O Povo perante a Nação nas Comunidades de Castela
(alguns trechos desta publicação, de Noémio Ramos)
Ler Inês Pereira

Quem leu a nossa análise da Tragédia Dom Duardos não terá dificuldade em ler alguns dos parágrafos que se seguem, pelo que, a quem ainda não o fez recomendamos aquela leitura antes de se iniciar nesta análise de Inês Pereira.
Na Tragédia Dom Duardos diz Camilote a Maimonda: …que cada vez que mirais / matais de pura afición / a aquel que os vio. (180).

               - A letra das canções da peça Inês Pereira transcritas foram completadas, conforme se publicam em As obras de  Gil Vicente, Volume-V. (p. 287-289). INCM-CET, direcção de José Camões.

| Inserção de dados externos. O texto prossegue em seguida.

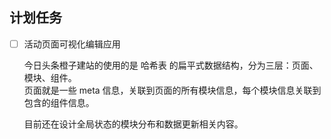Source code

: ## 计划任务

- [ ] 活动页面可视化编辑应用

  今日头条橙子建站的使用的是 哈希表 的扁平式数据结构，分为三层：页面、模块、组件。  
  页面就是一些 meta 信息，关联到页面的所有模块信息，每个模块信息关联到包含的组件信息。

  目前还在设计全局状态的模块分布和数据更新相关内容。
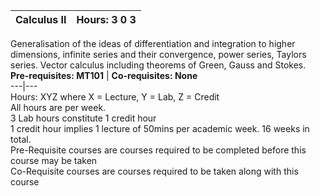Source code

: **Calculus II** | **Hours: 3 0 3**  
---|---  
Generalisation of the ideas of differentiation and integration to higher dimensions, infinite series and their convergence, power series, Taylors series. Vector calculus including theorems of Green, Gauss and Stokes.
**Pre-requisites: MT101** | **Co-requisites: None**  
---|---  
Hours: XYZ where X = Lecture, Y = Lab, Z = Credit  
All hours are per week.  
3 Lab hours constitute 1 credit hour  
1 credit hour implies 1 lecture of 50mins per academic week. 16 weeks in total.  
Pre-Requisite courses are courses required to be completed before this course may be taken  
Co-Requisite courses are courses required to be taken along with this course
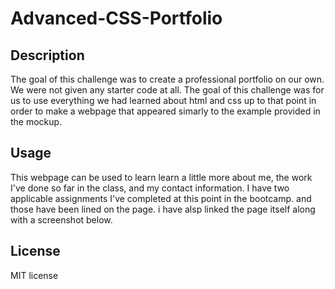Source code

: # Advanced-CSS-Portfolio

## Description

The goal of this challenge was to create a professional portfolio on our own. We were not given any starter code at all. The goal of this challenge was for us to use everything we had learned about html and css up to that point in order to make a webpage that appeared simarly to the example provided in the mockup.

## Usage

This webpage can be used to learn learn a little more about me, the work I've done so far in the class, and my contact information. I have two applicable assignments I've completed at this point in the bootcamp. and those have been lined on the page. i have alsp linked the page itself along with a screenshot below.



## License

MIT license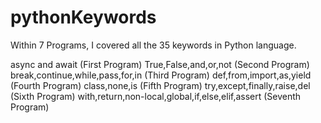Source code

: # pythonKeywords

Within 7 Programs, I covered all the 35 keywords in Python language.

async and await (First Program)
True,False,and,or,not (Second Program)
break,continue,while,pass,for,in (Third Program)
def,from,import,as,yield (Fourth Program)
class,none,is (Fifth Program)
try,except,finally,raise,del (Sixth Program)
with,return,non-local,global,if,else,elif,assert (Seventh Program)
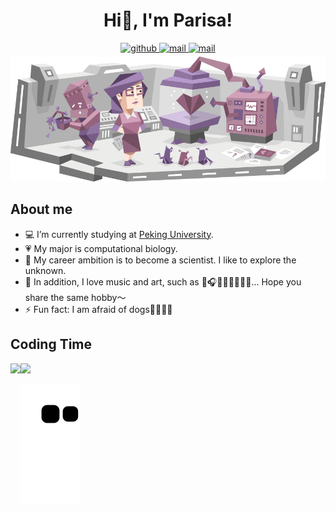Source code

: <h1 align="center">
  Hi👋, I'm Parisa!
</h1>

<div align="center">
  <a href="https://github.com/PeiwenJi" target="_blank">
    <img src=https://img.shields.io/badge/-Github-080808?&style=for-the-badge&logo=github&logoColor=white alt=github style="margin-bottom: 5px;" />
  </a> 
  <a href="https://peiwenji.github.io" target="_blank">
    <img src=https://img.shields.io/badge/-Blog-eb5143?style=for-the-badge&logoColor=white alt=mail style="margin-bottom: 5px;" />
  </a>
  <a href="mailto:jipw@mail.cbi.pku.edu.cn" target="_blank">
    <img src=https://img.shields.io/badge/-Email-4abec9?style=for-the-badge&logo=Gmail&logoColor=white alt=mail style="margin-bottom: 5px;" />
  </a>
</div> 

<div align="center">
  <img src="https://github.com/PeiwenJi/PeiwenJi/blob/main/images/2.png" height="200">
</div>

## About me
- 💻 I’m currently studying at [Peking University](https://www.pku.edu.cn/).  
- 💗 My major is computational biology.   
- 🤩 My career ambition is to become a scientist. I like to explore the unknown.
- 🎼 In addition, I love music and art, such as 🎻🎧🏸🏊‍♀️💃🥊🎨... Hope you share the same hobby～
- ⚡ Fun fact: I am afraid of dogs🤨😣😰🤫   

## Coding Time
<div>
  <img height="165" align="left" src="https://github-readme-stats.vercel.app/api?username=PeiwenJi&theme=calm&show_icons=true" />
  <img src="https://github-readme-stats.vercel.app/api/top-langs/?username=PeiwenJi&theme=calm&langs_count=6&layout=compact" />
</div>

![](https://raw.githubusercontent.com/PeiwenJi/PeiwenJi/output/github-contribution-grid-snake.svg)
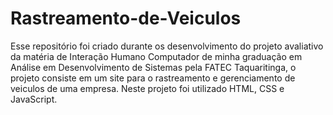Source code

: # Rastreamento-de-Veiculos
Esse repositório foi criado durante os desenvolvimento do projeto avaliativo da matéria de Interação Humano Computador de minha graduação em Análise em Desenvolvimento de Sistemas pela FATEC Taquaritinga, o projeto consiste em um site para o rastreamento e gerenciamento de veiculos de uma empresa. Neste projeto foi utilizado HTML, CSS e JavaScript.
</br>

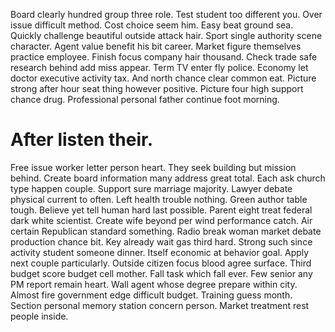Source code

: Board clearly hundred group three role. Test student too different you.
Over issue difficult method. Cost choice seem him. Easy beat ground sea.
Quickly challenge beautiful outside attack hair. Sport single authority scene character. Agent value benefit his bit career. Market figure themselves practice employee.
Finish focus company hair thousand. Check trade safe research behind add miss appear.
Term TV enter fly police. Economy let doctor executive activity tax. And north chance clear common eat.
Picture strong after hour seat thing however positive. Picture four high support chance drug.
Professional personal father continue foot morning.
# After listen their.
Free issue worker letter person heart. They seek building but mission behind. Create board information many address great total.
Each ask church type happen couple. Support sure marriage majority.
Lawyer debate physical current to often. Left health trouble nothing. Green author table tough. Believe yet tell human hard last possible.
Parent eight treat federal dark white scientist. Create wife beyond per wind performance catch. Air certain Republican standard something. Radio break woman market debate production chance bit.
Key already wait gas third hard. Strong such since activity student someone dinner.
Itself economic at behavior goal. Apply next couple particularly. Outside citizen focus blood agree surface.
Third budget score budget cell mother. Fall task which fall ever. Few senior any PM report remain heart.
Wall agent whose degree prepare within city. Almost fire government edge difficult budget.
Training guess month. Section personal memory station concern person. Market treatment rest people inside.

      Quien con veros pena y muere / qué hará cuando no os viere? // Vivirá triste muriendo / días y años perdiendo / y la vida consumiendo / eso poco que viviere.
      Assim se inicia a peça Inês Pereira, com Inês (Castela) fechada dentro de casa de sua Mãe (a Espanha do Imperador), cantando: Quem com ver-vos (a Liberdade) pena e morre / que fará quando não vos vê?
Devemos relembrar que esta morte, como é entendida pelos versos, é a morte de amor cortês, como Camilote o afirma, remetendo-se para a apresentação de Maimonda ao Imperador: Por mostrar por quien soy muerto (215) / que merece.
      Devemos salientar que as cantigas da peça Inês Pereira, por autoria de Gil Vicente, por selecção do autor ou porque ele próprio glosa outras, vão sempre reflectindo os significados e conteúdos da peça, figurando Toledo e a sua revolta, as ofensas e vinganças da guerra civil (a nobreza pelo escudeiro: Mal me quieren en Castilla), ou o estado de expectativa em Canas do amor, ou em sentido oposto, nas palavras do judeu Latão: Pelo mar vai a vela / vela vai polo mar.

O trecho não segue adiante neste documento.